Previously: The British Library on Fantasy Maps.
The Festival of Personal Geographies explores the use of art in creating personalized maps. Running until March 19 at several venues in Ames, Iowa, the Festival consists of an exhibition (“‘Index to a Place,’ an exhibition of prints, drawings and paintings that use the graphical languages of maps as a starting point in their creation”) and four workshops on personalized mapmaking. The event is organized by local artist Tibi Chelcea and hosted by ISU’s Design on Main Gallery. Free admission, free registration.
Among artist Jake Berman’s many map-related projects are a series of retro transit maps—modern maps, in a modern style, of transit networks as they were in the past. Above is one example: Los Angeles’s long-defunct Pacific Electric streetcar network as it was in 1926. Other maps include San Francisco’s cable car network circa 1892, the Chicago L in 1921, the New York subway in 1939, and more. Posters, naturally, are available for sale. [Atlas Obscura]
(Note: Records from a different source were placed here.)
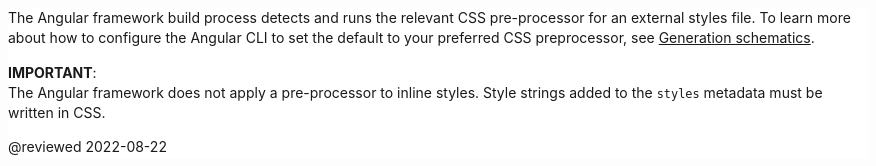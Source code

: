 </code-example>

The Angular framework build process detects and runs the relevant CSS pre-processor for an external styles file.
To learn more about how to configure the Angular CLI to set the default to your preferred CSS preprocessor, see [Generation schematics][AioGuideWorkspaceConfigGenerationSchematics].

<div class="alert is-important">

**IMPORTANT**: <br />
The Angular framework does not apply a pre-processor to inline styles.
Style strings added to the `styles` metadata must be written in CSS.

</div>



[AioCliGenerate]: cli/generate "ng generate | CLI | Angular"

[AioGuideComponentCreate]: guide/component/component-create "Create an Angular component | Angular"

[AioGuideComponentEncapsuleStyle]: guide/component/component-encapsulate-style-overview "Understand encapsulated style in a view | Angular"

[AioGuideComponentEncapsuleStyleEmulatedEncapsulation]: guide/component/component-encapsulate-style-overview#emulated-encapsulation "Emulated encapsulation - Understand encapsulated style in a view | Angular"

[AioGuideComponentExample]: guide/component/component-example "Example Angular component applications | Angular"

[AioGuideComponentStructureStyleMetadata]: guide/component/component-structure#style-metadata "Style metadata - Understand the structure an Angular component | Angular"

[AioGuideGlossaryComponent]: guide/glossary#component "component - Glossary | Angular"

[AioGuideSetupLocalCreateAWorkspaceAndInitialApplication]: guide/setup-local#create-a-workspace-and-initial-application "Create a workspace and initial application - Setting up the local environment and workspace | Angular"
[AioGuideSetupLocalInstallTheAngularCli]: guide/setup-local#install-the-angular-cli "Install the Angular CLI - Setting up the local environment and workspace | Angular"

[AioGuideWorkspaceConfigAssetsConfiguration]: guide/workspace-config#assets-configuration "Assets configuration - Angular workspace configuration | Angular"
[AioGuideWorkspaceConfigGenerationSchematics]: guide/workspace-config#generation-schematics "Generation schematics - Angular workspace configuration | Angular"
[AioGuideWorkspaceConfigStylesAndScriptsConfiguration]: guide/workspace-config#styles-and-scripts-configuration "Styles and scripts configuration - Angular workspace configuration | Angular"



[ChromestatusFeature6750456638341120]: https://www.chromestatus.com/feature/6750456638341120 "Feature: Shadow-Piercing descendant combinator, '/deep/' (removed) - Chrome Platform Status"

[LesscssMain]: http://lesscss.org "less.js"

[MdnMain]: https://developer.mozilla.org "MDN"

[MdnDocsWebCssImport]: https://developer.mozilla.org/docs/Web/CSS/@import "@import | MDN"

[MdnDocsWebCssPart]: https://developer.mozilla.org/docs/Web/CSS/::part "::part() | MDN"

[MdnDocsWebWebComponentsUsingShadowDom]: https://developer.mozilla.org/docs/Web/Web_Components/Using_shadow_DOM "Using Shadow DOM | MDN"

[SassLangMain]: https://sass-lang.com "Sass"

[W3cMain]: https://w3.org "W3C"

[W3CssMain]: https://w3.org/CSS "Cascading Style Sheets | W3C"

[W3TrCssScoping1]: https://w3.org/TR/css-scoping-1 "CSS Scoping Module Level 1 | W3C"



@reviewed 2022-08-22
With Barely Maps, Peter Gorman has reduced maps to their most minimalist, and their most cryptic: a grid of abstract shapes that represent the geometries of states, neighbourhoods, subway stops or intersections. Gorman started desigining them a few years ago as a side-gig, he writes. “Then, last year, my print ‘Intersections of Seattle’ went viral, and I decided to make the map-based art prints a full-time thing. Now, as I get close to 100 original maps, my next project is to compile a book of my designs, along with the stories that inspired them.” The maps are available for sale on Etsy; the book, he hopes, will be available by the end of 2019. [Kottke]
We’ve talked about James Niehues before: the legendary artist has painted hundreds of maps of ski resorts and recreational areas since the late 1980s. I was excited to learn that he’s producing a coffee table book that includes all of his maps. It’s being crowdfunded on Kickstarter. Pledging $75 or more gets you a copy of the book; other pledge levels get you a high-quality print. Clearly there’s some interest: at the moment the project has raised more than $223,000 from nearly 2,000 backers, 28 times its target of $8,000, with three weeks still to go. [Kottke]
Creative Cartography: Since 2014, students of Ellen Meissinger’s Art on Paper class at Arizona State University have taken discarded maps from ASU Library’s Map and Geospatial Hub and put them to use as raw material for art projects. Every year since then those projects have been the subject of an exhibition hosted by the Map and Geospatial Hub: this year’s exhibition, Place and Space, opened on 7 November and runs until the 26th. (That’s next Monday. Get a move on.) [WMS]
Running until 23 December at the George Washington University Museum, Eye of the Bird: Visions and Views of D.C.’s Past is an exhibition of bird’s-eye views of the U.S. capital. Two new paintings by Peter Waddell specially commissioned for the exhibition—large, delicately detailed oil-on-canvas paintings that took two years to finish—serve as its centrepiece; paintings and artist are the subject of this Washington Post piece. [WMS]
Previously: The Albert H. Small Washingtoniana Collection.